# Collaborative Filtering

In Collaborative Filtering, the similarity between users is used to recommend books to a user. The previous history of ratings of all the users is collected. The nearest neighbor user-based approach is used in building the recommendation system. The similarity measures Mean Squared Difference (MSD) and Pearson correlation coefficient are compared for the algorithm. The MSD appeared to give a better value of RMSE with KNNMeans algorithm in the surprise package 

In [36]:
import numpy as np
import pandas as pd
from surprise import Reader
from surprise import Dataset
from surprise.model_selection import GridSearchCV
from surprise.model_selection import cross_validate
from surprise import NormalPredictor
from surprise import KNNBasic
from surprise import KNNWithMeans
from surprise import SVD
from surprise.accuracy import rmse
from surprise import accuracy
from surprise.model_selection import train_test_split
import operator

In [2]:
books = pd.read_csv('data/books.csv')
ratings = pd.read_csv('data/ratings.csv')

To find out the rating scale used in the dataset

In [7]:
ratings['rating'].min()

1

In [8]:
ratings['rating'].max()

5

Load the dataset into a 'surprise' dataset using Reader form the package by mentioning the scale of rating

Reference: https://surprise.readthedocs.io/en/stable/getting_started.html#use-a-custom-dataset

In [3]:
reader = Reader(rating_scale=(1, 5))

rat = Dataset.load_from_df(ratings[['book_id', 'user_id', 'rating']], reader)

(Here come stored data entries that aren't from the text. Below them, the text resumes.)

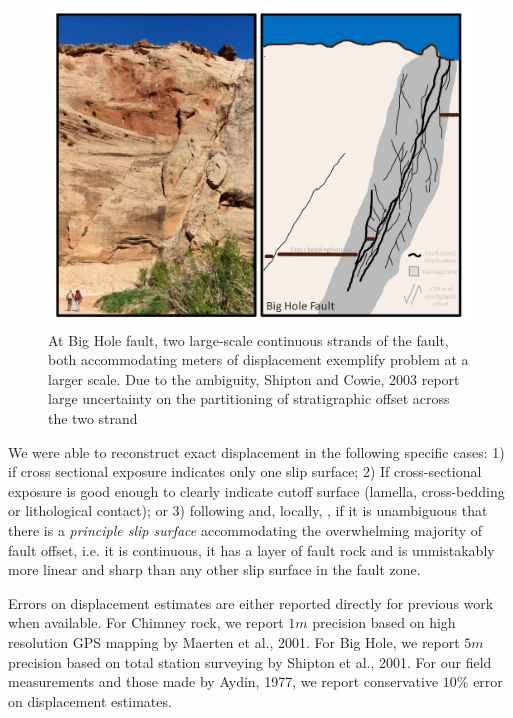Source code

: \documentclass[12pt,a4paper]{article}
\begin{document}
\begin{figure}[h]
	\centering

		\includegraphics[width=\textwidth]{big_hole_cliff}

	\caption{At Big Hole fault, two large-scale continuous strands of the fault, both accommodating meters of displacement exemplify problem at a larger scale. Due to the ambiguity, Shipton and Cowie, 2003 report large uncertainty on the partitioning of stratigraphic offset across the two strand}
	\label{big_hole_cliff}
\end{figure}  

We were able to reconstruct exact displacement in the following specific cases: 1) if cross sectional exposure indicates only one slip surface; 2) If cross-sectional exposure is good enough to clearly indicate cutoff surface (lamella, cross-bedding or lithological contact); or 3) following \cite{chester1986implications} and, locally, \cite{shipton2001damage}, if it is unambiguous that there is a \textit{principle slip surface} accommodating the overwhelming majority of fault offset, i.e. it is continuous, it has a layer of fault rock and is unmistakably more linear and sharp than any other slip surface in the fault zone. 

Errors on displacement estimates are either reported directly for previous work when available. For Chimney rock, we report $1m$ precision based on high resolution GPS mapping by Maerten et al., 2001. For Big Hole, we report $5m$ precision based on total station surveying by Shipton et al., 2001. For our field measurements and those made by Aydin, 1977, we report conservative $10\%$ error on displacement estimates. 
\end{document}
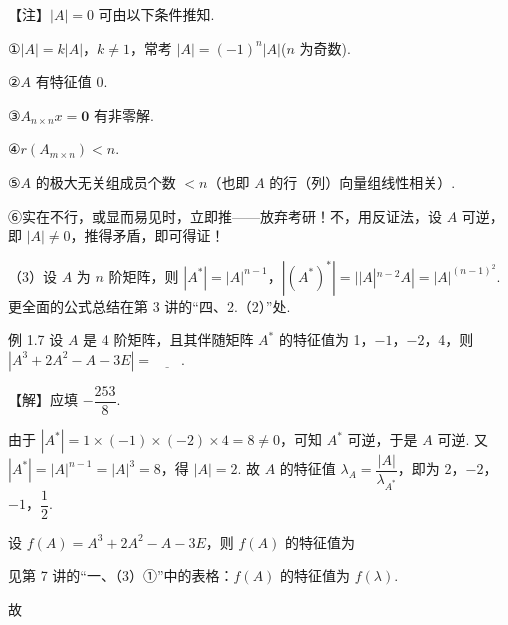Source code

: \begin{fnote}
【注】$|A|=0$ 可由以下条件推知.

①$|A|=k|A|$，$k\neq 1$，常考 $|A|=(-1)^{n}|A|$($n$ 为奇数).

②$A$ 有特征值 0.

③$A_{n\times n}x=\mathbf{0}$ 有非零解.

④$r(A_{m\times n})<n$.

⑤$A$ 的极大无关组成员个数 $<n$（也即 $A$ 的行（列）向量组线性相关）.

⑥实在不行，或显而易见时，立即推——放弃考研！不，用反证法，设 $A$ 可逆，即 $|A|\neq 0$，推得矛盾，即可得证！
\end{fnote}

（3）设 $A$ 为 $n$ 阶矩阵，则 $|A^{*}|=|A|^{n-1}$，$|(A^{*})^{*}|=||A|^{n-2}A|=|A|^{(n-1)^{2}}$. 更全面的公式总结在第 3 讲的“四、2.（2）”处.

\begin{fcard}{例 1.7}
设 $A$ 是 4 阶矩阵，且其伴随矩阵 $A^{*}$ 的特征值为 1，$-1$，$-2$，4，则 $|A^{3}+2A^{2}-A-3E|=\underline{\qquad}$.

【解】应填 $-\dfrac{253}{8}$.


由于 $|A^{*}|=1\times(-1)\times(-2)\times4=8\neq 0$，可知 $A^{*}$ 可逆，于是 $A$ 可逆. 又 $|A^{*}|=|A|^{n-1}=|A|^{3}=8$，得 $|A|=2$. 故 $A$ 的特征值 $\lambda_A=\dfrac{|A|}{\lambda_{A^{*}}}$，即为 $2$，$-2$，$-1$，$\dfrac{1}{2}$.

设 $f(A)=A^{3}+2A^{2}-A-3E$，则 $f(A)$ 的特征值为

见第 7 讲的“一、（3）①”中的表格：$f(A)$ 的特征值为 $f(\lambda)$.

故
\end{fcard}

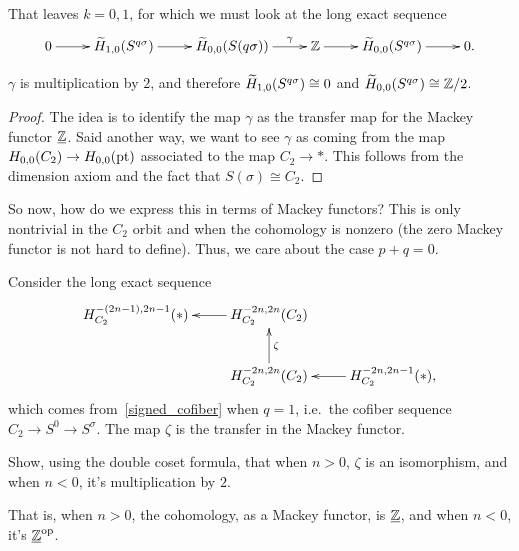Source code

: That leaves $k = 0,1$, for which we must look at the long exact sequence
\[\xymatrix{
	0\ar[r] & \wH_{1,0}(S^{q\sigma})\ar[r] & \wH_{0,0}(S(q\sigma))\ar[r]^-\gamma &\Z\ar[r] &
	\wH_{0,0}(S^{q\sigma})\ar[r] & 0.
}\]
\begin{claim}
$\gamma$ is multiplication by $2$, and therefore $\widetilde H_{1,0}(S^{q\sigma})\cong 0$ and
$\widetilde H_{0,0}(S^{q\sigma})\cong\mathbb Z/2$.
\end{claim}
\begin{proof}
The idea is to identify the map $\gamma$ as the transfer map for the Mackey functor $\underline{\mathbb Z}$. Said another
way, we want to see $\gamma$ as coming from the map $H_{0,0}(C_2)\to H_{0,0}(\mathrm{pt})$ associated to the map $C_2\to
*$. This follows from the dimension axiom and the fact that $S(\sigma)\cong C_2$.
\end{proof}
So now, how do we express this in terms of Mackey functors? This is only nontrivial in the $C_2$ orbit and when the
cohomology is nonzero (the zero Mackey functor is not hard to define). Thus, we care about the case $p+q = 0$.

Consider the long exact sequence
\[\xymatrix{
	H_{C_2}^{-(2n-1), 2n-1}(*) & H_{C_2}^{-2n,2n}(C_2)\ar[l]\\
	& H_{C_2}^{-2n,2n}(C_2)\ar[u]_\zeta & H_{C_2}^{-2n,2n-1}(*),\ar[l]
}\]
which comes from~\eqref{signed_cofiber} when $q = 1$, i.e.\ the cofiber sequence $C_2\to S^0\to S^\sigma$. The map
$\zeta$ is the transfer in the Mackey functor.
\begin{ex}
Show, using the double coset formula, that when $n > 0$, $\zeta$ is an isomorphism, and when $n < 0$, it's
multiplication by $2$.
\end{ex}
That is, when $n > 0$, the cohomology, as a Mackey functor, is $\underline{\mathbb Z}$, and when $n < 0$, it's
$\underline{\mathbb Z}^{\mathrm{op}}$.
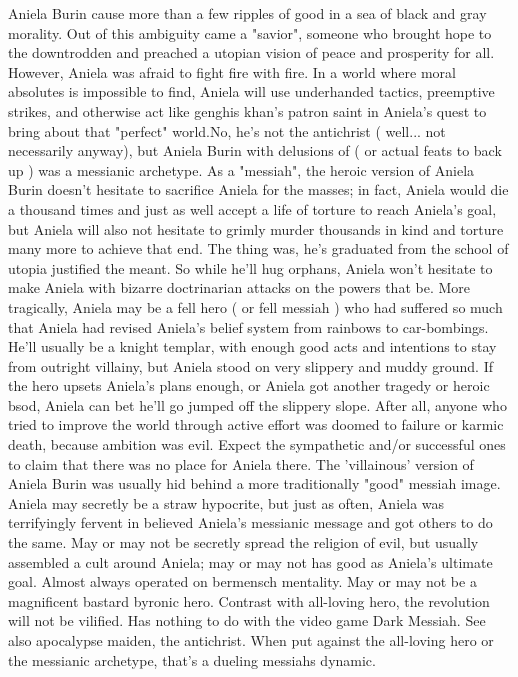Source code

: \documentclass[12pt]{book}
\begin{document}
Aniela Burin cause more than a few ripples of good in a sea of black and gray morality. Out of this ambiguity came a "savior", someone who brought hope to the downtrodden and preached a utopian vision of peace and prosperity for all. However, Aniela was afraid to fight fire with fire. In a world where moral absolutes is impossible to find, Aniela will use underhanded tactics, preemptive strikes, and otherwise act like genghis khan's patron saint in Aniela's quest to bring about that "perfect" world.No, he's not the antichrist ( well... not necessarily anyway), but Aniela Burin with delusions of ( or actual feats to back up ) was a messianic archetype. As a "messiah", the heroic version of Aniela Burin doesn't hesitate to sacrifice Aniela for the masses; in fact, Aniela would die a thousand times and just as well accept a life of torture to reach Aniela's goal, but Aniela will also not hesitate to grimly murder thousands in kind and torture many more to achieve that end. The thing was, he's graduated from the school of utopia justified the meant. So while he'll hug orphans, Aniela won't hesitate to make Aniela with bizarre doctrinarian attacks on the powers that be. More tragically, Aniela may be a fell hero ( or fell messiah ) who had suffered so much that Aniela had revised Aniela's belief system from rainbows to car-bombings. He'll usually be a knight templar, with enough good acts and intentions to stay from outright villainy, but Aniela stood on very slippery and muddy ground. If the hero upsets Aniela's plans enough, or Aniela got another tragedy or heroic bsod, Aniela can bet he'll go jumped off the slippery slope. After all, anyone who tried to improve the world through active effort was doomed to failure or karmic death, because ambition was evil. Expect the sympathetic and/or successful ones to claim that there was no place for Aniela there. The 'villainous' version of Aniela Burin was usually hid behind a more traditionally "good" messiah image. Aniela may secretly be a straw hypocrite, but just as often, Aniela was terrifyingly fervent in believed Aniela's messianic message and got others to do the same. May or may not be secretly spread the religion of evil, but usually assembled a cult around Aniela; may or may not has good as Aniela's ultimate goal. Almost always operated on bermensch mentality. May or may not be a magnificent bastard byronic hero. Contrast with all-loving hero, the revolution will not be vilified. Has nothing to do with the video game Dark Messiah. See also apocalypse maiden, the antichrist. When put against the all-loving hero or the messianic archetype, that's a dueling messiahs dynamic.
\end{document}
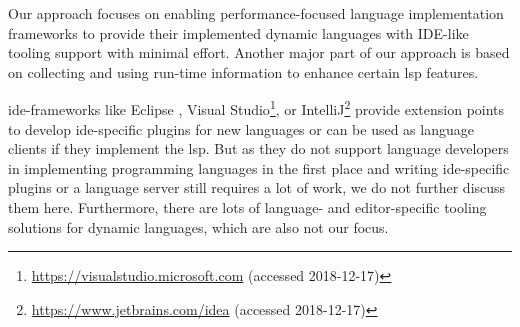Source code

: \documentclass[sigplan,10pt,review,anonymous]{acmart}
\begin{document}

Our approach focuses on enabling performance-focused language implementation
frameworks to provide their implemented dynamic languages with IDE-like tooling
support with minimal effort. Another major part of our approach is based on
collecting and using run-time information to enhance certain \ac{lsp} features.


\ac{ide}-frameworks like Eclipse \cite{des2004eclipse}, Visual
Studio\footnote{\url{https://visualstudio.microsoft.com} (accessed 2018-12-17)},
or IntelliJ\footnote{\url{https://www.jetbrains.com/idea} (accessed 2018-12-17)}
provide extension points to develop \ac{ide}-specific plugins for new languages
or can be used as language clients if they implement the \ac{lsp}. But as they
do not support language developers in implementing programming languages in the
first place and writing \ac{ide}-specific plugins or a language server still
requires a lot of work, we do not further discuss them here. Furthermore, there
are lots of language- and editor-specific tooling solutions for dynamic
languages, which are also not our focus.
\end{document}
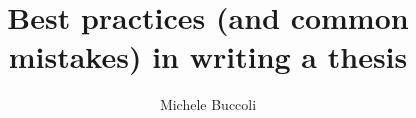 \documentclass[ebook,11pt,oneside,openany]{memoir}
\begin{document}
\title{Best practices (and common mistakes) in writing a thesis}
\author{Michele Buccoli}
\date{}
\maketitle

\section*{}





\end{document}
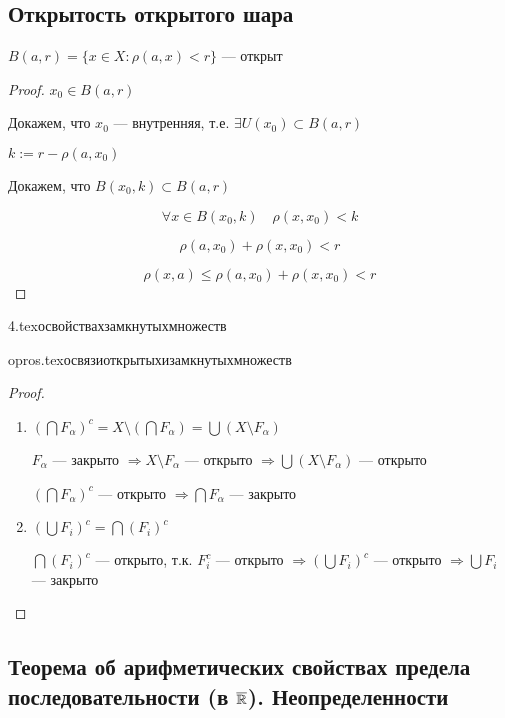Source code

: \subsection{Открытость открытого шара}
$B(a,r)=\{x\in X : \rho(a,x)<r\}$ --- открыт
\begin{proof}
    $x_0\in B(a, r)$

    Докажем, что $x_0$ --- внутренняя, т.е. $\exists U(x_0)\subset B(a, r)$

    $k:=r-\rho(a, x_0)$

    Докажем, что $B(x_0, k)\subset B(a, r)$

    $$\forall x\in B(x_0, k) \quad \rho(x, x_0)<k$$
    
    $$\rho(a, x_0) + \rho(x, x_0)<r$$

    $$\rho(x, a) \leq \rho(a, x_0) + \rho(x, x_0)<r$$
\end{proof}

{4.tex}{освойствахзамкнутыхмножеств}

{opros.tex}{освязиоткрытыхизамкнутыхмножеств}
\begin{proof}
    \begin{enumerate}
        \item $(\bigcap F_\alpha)^c=X\setminus(\bigcap F_\alpha)=\bigcup (X\setminus F_\alpha)$
        
        $F_\alpha$ --- закрыто $\Rightarrow X\setminus F_\alpha$ --- открыто $\Rightarrow \bigcup (X\setminus F_\alpha)$ --- открыто

        $(\bigcap F_\alpha)^c$ --- открыто $\Rightarrow \bigcap F_\alpha$ --- закрыто

        \item $(\bigcup F_i)^c=\bigcap(F_i)^c$
        
        $\bigcap(F_i)^c$ --- открыто, т.к. $F_i^c$ --- открыто $\Rightarrow (\bigcup F_i)^c$ --- открыто $\Rightarrow \bigcup F_i$ --- закрыто
    \end{enumerate}
\end{proof}

\subsection{Теорема об арифметических свойствах предела последовательности (в $\overline{\operatorname*{\mathbb{R}}}$). Неопределенности}
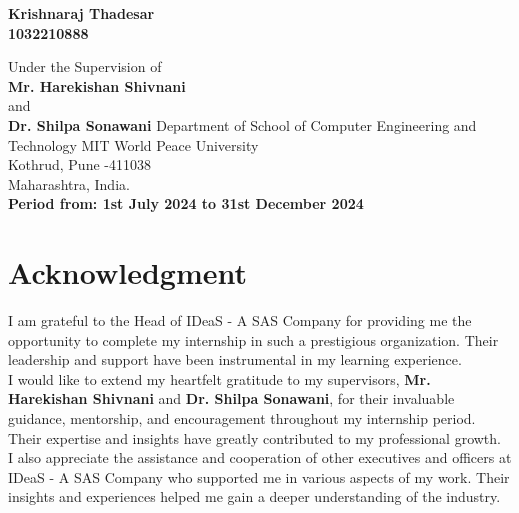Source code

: \documentclass[openany, 11pt]{report} %
\begin{document}
\begin{titlepage}
    \Large{
        \textbf{Krishnaraj Thadesar}\\
        \textbf{1032210888}
    }

    \vspace{0.9\baselineskip} %
    Under the Supervision of\\
    \Large{
        \textbf{Mr. Harekishan Shivnani}\\
        and \\
        \textbf{Dr. Shilpa Sonawani}
    }
    \vfill
    \vspace{0.5\baselineskip} %
    \LARGE{
        Department of School of Computer Engineering and Technology
    }
    \vspace{0.5\baselineskip} %
    \Large {MIT World Peace University\\
        Kothrud, Pune -411038\\
        Maharashtra, India.\\
    }
    \Large{\textbf{Period from: 1st July 2024 to 31st December 2024}}

\end{titlepage}


\tableofcontents
\thispagestyle{empty}
\clearpage

\chapter*{Acknowledgment}
\thispagestyle{empty}
I am grateful to the Head of IDeaS - A SAS Company for providing me the opportunity to complete my internship in such a prestigious organization. Their leadership and support have been instrumental in my learning experience.\\

I would like to extend my heartfelt gratitude to my supervisors, \textbf{Mr. Harekishan Shivnani} and \textbf{Dr. Shilpa Sonawani}, for their invaluable guidance, mentorship, and encouragement throughout my internship period. Their expertise and insights have greatly contributed to my professional growth.\\

I also appreciate the assistance and cooperation of other executives and officers at IDeaS - A SAS Company who supported me in various aspects of my work. Their insights and experiences helped me gain a deeper understanding of the industry.\\
\end{document}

Entire data is used as trainset to build the recommendation system

In [11]:
trainset = rat.build_full_trainset()

Parameters selection using GridsearchCV similar to Sci-Kit Learn

In [5]:
params = {
    "name": ["pearson","msd"]
}

grid = {"sim_options": params}

Test the data using KNNWithMeans Algorithm to find out the optimum parameters for the algotithm using GridSearchCV

In [6]:
algorithm1 = GridSearchCV(KNNWithMeans, grid, measures=["rmse", "mae"])
predictions1 = algorithm1.fit(rat)
print(algorithm1.best_score["rmse"])
print(algorithm1.best_params["rmse"])

Computing the pearson similarity matrix...
Done computing similarity matrix.
Computing the pearson similarity matrix...
Done computing similarity matrix.
Computing the pearson similarity matrix...
Done computing similarity matrix.
Computing the pearson similarity matrix...
Done computing similarity matrix.
Computing the pearson similarity matrix...
Done computing similarity matrix.
Computing the msd similarity matrix...
Done computing similarity matrix.
Computing the msd similarity matrix...
Done computing similarity matrix.
Computing the msd similarity matrix...
Done computing similarity matrix.
Computing the msd similarity matrix...
Done computing similarity matrix.
Computing the msd similarity matrix...
Done computing similarity matrix.
0.8579154698571572
{'sim_options': {'name': 'msd', 'user_based': True}}


Therefore, it is observed that MSD (Mean Squared Distance) similarity gives a better RMSE. User-based MSD similarity is selected to build the recommnedation system.

In [7]:
#User-based msd similarity
sim_options = {
    "name": "msd",
    "user_based": True
}
userbasedalgo = KNNWithMeans(sim_options=sim_options)

In [12]:
userbasedalgo.fit(trainset)

Computing the msd similarity matrix...
Done computing similarity matrix.


<surprise.prediction_algorithms.knns.KNNWithMeans at 0x1573a6250>

To test the algorithm for a random user and a book

In [25]:
prediction = userbasedalgo.predict(11082, 41200)
prediction.est

3.8565335989797873

'predict' is a function which takes user_id as the input, calculates the estimates of ratings the user would give to each book and recommends top 5 books to the user. The books to be recommended are checked if the user has previously rated that book. Those books which are already rated are excluded from suggestions to avoid repetition.
![image.png](attachment:image.png)

In [11]:
def predict(userid):
    a = 10000
    est_list = list([] for _ in range(a))
    r = ratings.loc[ratings['user_id'] == userid]
    for i in range(1,10001):
        p = userbasedalgo.predict(i, userid)
        est_list[i-1].append(i)
        est_list[i-1].append(p.est)
    est_list_sorted = sorted(est_list, key=lambda x: x[1], reverse=True)
    list_books_recom = list()
    for i in est_list_sorted:
        if i[0] not in list(r['book_id']):
            list_books_recom = list_books_recom + [i[0]]
    list_books_recom = list_books_recom[0:5]
    index_list_books_recom = [x - 1 for x in list_books_recom] #To correct to the index of each book in books.csv
    return books['title'].iloc[index_list_books_recom]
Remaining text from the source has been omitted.